Hope is never a good strategy. Just because your book is published and available does not … ever (unless you’re Dan Brown or Charlaine Harris) … mean it will simply sell. Promotion and Publicity are hand in hand tools and must be used in tandem. Needless to say, if you haven’t promoted the fact that you are a writer with a book for sale … publicity will not work as well.
Publicity requires a ground floor on which to build. If you’ve adequately promoted yourself, you can get those platform slats and two by fours and start building. Publicity is the cannon explosion in Beethoven’s fifth. It’s the panicle of the build-up.
And like promotion, it has to start early. Like promotion it has to be creative and be targeted, well thought out and rooted in the basics to help you succeed. Publicity isn’t just a press release; it’s a well crafted, exciting and interesting press release. Publicity isn’t one press release; it’s a well planned series of press releases that feed the media excitement a bite at a time. Publicity is creating the thrill for your upcoming book. It’s laying the groundwork for speaking or book signing events. It’s telling the world what you have and making them salivate to read it.
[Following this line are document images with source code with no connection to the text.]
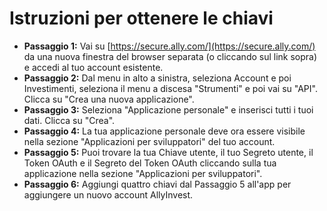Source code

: # **Istruzioni per ottenere le chiavi**
- **Passaggio 1:** Vai su [https://secure.ally.com/](https://secure.ally.com/) da una nuova finestra del browser separata (o cliccando sul link sopra) e accedi al tuo account esistente.
- **Passaggio 2:** Dal menu in alto a sinistra, seleziona Account e poi Investimenti, seleziona il menu a discesa "Strumenti" e poi vai su "API". Clicca su "Crea una nuova applicazione".
- **Passaggio 3:** Seleziona "Applicazione personale" e inserisci tutti i tuoi dati. Clicca su "Crea".
- **Passaggio 4:** La tua applicazione personale deve ora essere visibile nella sezione "Applicazioni per sviluppatori" del tuo account.
- **Passaggio 5:** Puoi trovare la tua Chiave utente, il tuo Segreto utente, il Token OAuth e il Segreto del Token OAuth cliccando sulla tua applicazione nella sezione "Applicazioni per sviluppatori".
- **Passaggio 6:** Aggiungi quattro chiavi dal Passaggio 5 all'app per aggiungere un nuovo account AllyInvest.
A press release is designed to inform the media, but it works for so much more. Make sure you send your press release to every friend, relative and business associate you know. They need to be aware of your upcoming launch too. Sending them a press release makes them feel important and, you’ll be surprised how many friends will take that release to the nearest book store and ask the manager to carry the book.
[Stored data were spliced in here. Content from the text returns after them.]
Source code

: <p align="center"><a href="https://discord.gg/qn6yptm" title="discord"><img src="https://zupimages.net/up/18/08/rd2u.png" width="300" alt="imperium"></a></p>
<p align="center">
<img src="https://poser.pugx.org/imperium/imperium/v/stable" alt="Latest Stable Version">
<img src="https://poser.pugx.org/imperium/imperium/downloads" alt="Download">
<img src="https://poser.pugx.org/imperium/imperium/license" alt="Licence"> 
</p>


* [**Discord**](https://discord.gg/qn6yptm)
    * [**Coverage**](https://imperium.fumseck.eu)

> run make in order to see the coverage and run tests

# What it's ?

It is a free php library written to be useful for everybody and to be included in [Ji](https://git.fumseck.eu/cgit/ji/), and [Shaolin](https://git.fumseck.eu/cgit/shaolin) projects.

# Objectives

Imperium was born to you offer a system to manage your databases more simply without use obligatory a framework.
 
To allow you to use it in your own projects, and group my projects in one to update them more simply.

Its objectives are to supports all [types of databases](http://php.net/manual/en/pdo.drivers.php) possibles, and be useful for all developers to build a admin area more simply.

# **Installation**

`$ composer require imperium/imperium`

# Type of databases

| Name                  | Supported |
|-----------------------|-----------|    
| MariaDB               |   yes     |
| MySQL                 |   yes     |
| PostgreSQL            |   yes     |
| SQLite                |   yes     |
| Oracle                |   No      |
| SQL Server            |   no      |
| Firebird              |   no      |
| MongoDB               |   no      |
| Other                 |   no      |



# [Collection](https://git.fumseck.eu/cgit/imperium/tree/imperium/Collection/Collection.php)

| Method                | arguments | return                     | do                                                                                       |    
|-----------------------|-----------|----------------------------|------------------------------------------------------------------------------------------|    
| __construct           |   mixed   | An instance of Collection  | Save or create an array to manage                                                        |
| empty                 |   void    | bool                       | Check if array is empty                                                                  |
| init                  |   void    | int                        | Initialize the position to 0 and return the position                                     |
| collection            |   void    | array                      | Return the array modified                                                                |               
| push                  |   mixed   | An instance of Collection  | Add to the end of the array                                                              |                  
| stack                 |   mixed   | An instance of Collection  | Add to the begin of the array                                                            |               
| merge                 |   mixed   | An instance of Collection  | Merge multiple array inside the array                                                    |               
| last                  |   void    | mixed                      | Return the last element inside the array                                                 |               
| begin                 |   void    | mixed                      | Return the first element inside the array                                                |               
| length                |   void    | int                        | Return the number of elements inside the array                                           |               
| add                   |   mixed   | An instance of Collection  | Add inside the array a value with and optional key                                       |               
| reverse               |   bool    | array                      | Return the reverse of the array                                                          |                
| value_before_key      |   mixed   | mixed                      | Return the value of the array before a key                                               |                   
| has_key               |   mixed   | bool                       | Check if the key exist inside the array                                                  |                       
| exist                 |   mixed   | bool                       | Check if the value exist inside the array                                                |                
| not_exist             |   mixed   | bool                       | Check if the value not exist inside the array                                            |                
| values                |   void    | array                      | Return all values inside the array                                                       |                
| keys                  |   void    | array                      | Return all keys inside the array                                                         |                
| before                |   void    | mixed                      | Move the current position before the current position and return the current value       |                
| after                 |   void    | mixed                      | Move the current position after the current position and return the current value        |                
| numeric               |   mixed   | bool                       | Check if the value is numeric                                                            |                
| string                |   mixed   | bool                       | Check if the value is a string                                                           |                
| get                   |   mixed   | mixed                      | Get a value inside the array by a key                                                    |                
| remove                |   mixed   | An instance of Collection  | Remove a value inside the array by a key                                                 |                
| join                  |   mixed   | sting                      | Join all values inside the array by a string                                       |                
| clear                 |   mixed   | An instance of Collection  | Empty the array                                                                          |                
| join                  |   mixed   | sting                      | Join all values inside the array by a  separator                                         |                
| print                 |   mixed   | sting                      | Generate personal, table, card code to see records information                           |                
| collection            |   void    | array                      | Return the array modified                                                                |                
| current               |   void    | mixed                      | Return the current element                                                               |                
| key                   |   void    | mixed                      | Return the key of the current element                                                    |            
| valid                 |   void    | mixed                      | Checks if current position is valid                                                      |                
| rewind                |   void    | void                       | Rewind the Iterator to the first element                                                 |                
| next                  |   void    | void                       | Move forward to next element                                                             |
Publicity is about planning your exposure carefully and building the momentum … and it has to happen BEFORE the book hits the shelves. Done correctly, you may find yourself scheduled for live interviews or written up in magazines and newspapers. If you’re super lucky, these events will be scheduled for immediately after your book is released. Done right, the promotion/publicity double team is unbeatable.
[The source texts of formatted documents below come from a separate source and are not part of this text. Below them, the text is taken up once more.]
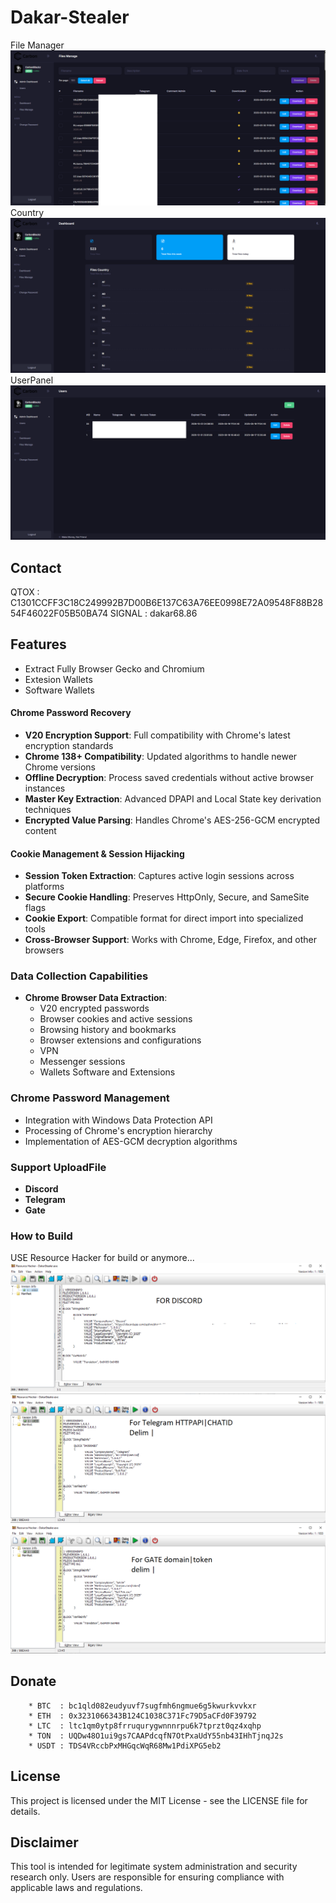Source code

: # Dakar-Stealer
File Manager
![image](https://raw.githubusercontent.com/dakar1986/Dakar-Stealer/refs/heads/main/img/Dashboard.png)
Country
![image](https://raw.githubusercontent.com/dakar1986/Dakar-Stealer/refs/heads/main/img/Panel.png)
UserPanel
![image](https://raw.githubusercontent.com/dakar1986/Dakar-Stealer/refs/heads/main/img/User.png)

## Contact 

QTOX : C1301CCFF3C18C249992B7D00B6E137C63A76EE0998E72A09548F88B2854F46022F05B50BA74
SIGNAL : dakar68.86

## Features

- Extract Fully Browser Gecko and Chromium
- Extesion Wallets
- Software Wallets

#### Chrome Password Recovery
- **V20 Encryption Support**: Full compatibility with Chrome's latest encryption standards
- **Chrome 138+ Compatibility**: Updated algorithms to handle newer Chrome versions
- **Offline Decryption**: Process saved credentials without active browser instances
- **Master Key Extraction**: Advanced DPAPI and Local State key derivation techniques
- **Encrypted Value Parsing**: Handles Chrome's AES-256-GCM encrypted content

#### Cookie Management & Session Hijacking
- **Session Token Extraction**: Captures active login sessions across platforms
- **Secure Cookie Handling**: Preserves HttpOnly, Secure, and SameSite flags
- **Cookie Export**: Compatible format for direct import into specialized tools
- **Cross-Browser Support**: Works with Chrome, Edge, Firefox, and other browsers

### Data Collection Capabilities
- **Chrome Browser Data Extraction**:
  - V20 encrypted passwords
  - Browser cookies and active sessions
  - Browsing history and bookmarks
  - Browser extensions and configurations
  - VPN
  - Messenger sessions
  - Wallets Software and Extensions

### Chrome Password Management
- Integration with Windows Data Protection API
- Processing of Chrome's encryption hierarchy
- Implementation of AES-GCM decryption algorithms

### Support UploadFile
- **Discord**
- **Telegram**
- **Gate**

### How to Build
USE Resource Hacker for build or anymore...
![image](https://raw.githubusercontent.com/dakar1986/Dakar-Stealer/refs/heads/main/upload/dc.png)
![image](https://raw.githubusercontent.com/dakar1986/Dakar-Stealer/refs/heads/main/upload/tl.png)
![image](https://raw.githubusercontent.com/dakar1986/Dakar-Stealer/refs/heads/main/upload/gate.png)
## Donate 
        * BTC  : bc1qld082eudyuvf7sugfmh6ngmue6g5kwurkvvkxr
        * ETH  : 0x3231066343B124C1038C371Fc79D5aCFd0F39792
        * LTC  : ltc1qm0ytp8frruqurygwnnnrpu6k7tprzt0qz4xqhp
        * TON  : UQDw48O1ui9gs7CAAPdcqfN7OtPxaUdY55nb43IHhTjnqJ2s
        * USDT : TDS4VRccbPxMHGqcWqR68Mw1PdiXPG5eb2

## License

This project is licensed under the MIT License - see the LICENSE file for details.

## Disclaimer
This tool is intended for legitimate system administration and security research only. Users are responsible for ensuring compliance with applicable laws and regulations.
If you can’t write a press release (and I doubt there’s anything a writer can’t write), find one and figure out the formula the same why you figured out the formula for your genre. If you still don’t feel confident about it, get a book. Guerrilla Publicity by Jay Conrad Levinsen, Rick Frishman, and Jill Lublin, and Guerrilla Marketing for Writers by Jay Conrad Levinson, Rick Frishman, and Michael Larsen are spectacular but there are many more to choose from. If you are adamantly against planning, writing and implementing your own publicity campaign, hire a publicist.
Either way, publicity is vital and can’t be ignored if you want success. Making every venue or bookstore and every reader known or unknown who loves your genre, aware that you have a book coming out is vital. Period.
Procrastination. Buck it up. Don’t procrastinate. Don’t believe that if the book isn’t in hand yet you have nothing to sell. Always remember, YOU are the product as much as your book. Creatively promote and publicize yourself NOW and your book will be successful. You can put off the laundry only so long before you run out of underwear. Treat your hard writing work better. Procrastination isn’t a bad habit, it is a sin and can leave you with a failure you don’t deserve.
Whether your book is with a big publishing house or a small e-publishing venue, there’s nothing better for your career as a writer than to take your success in hand and make it sterling. Be successful … and start NOW.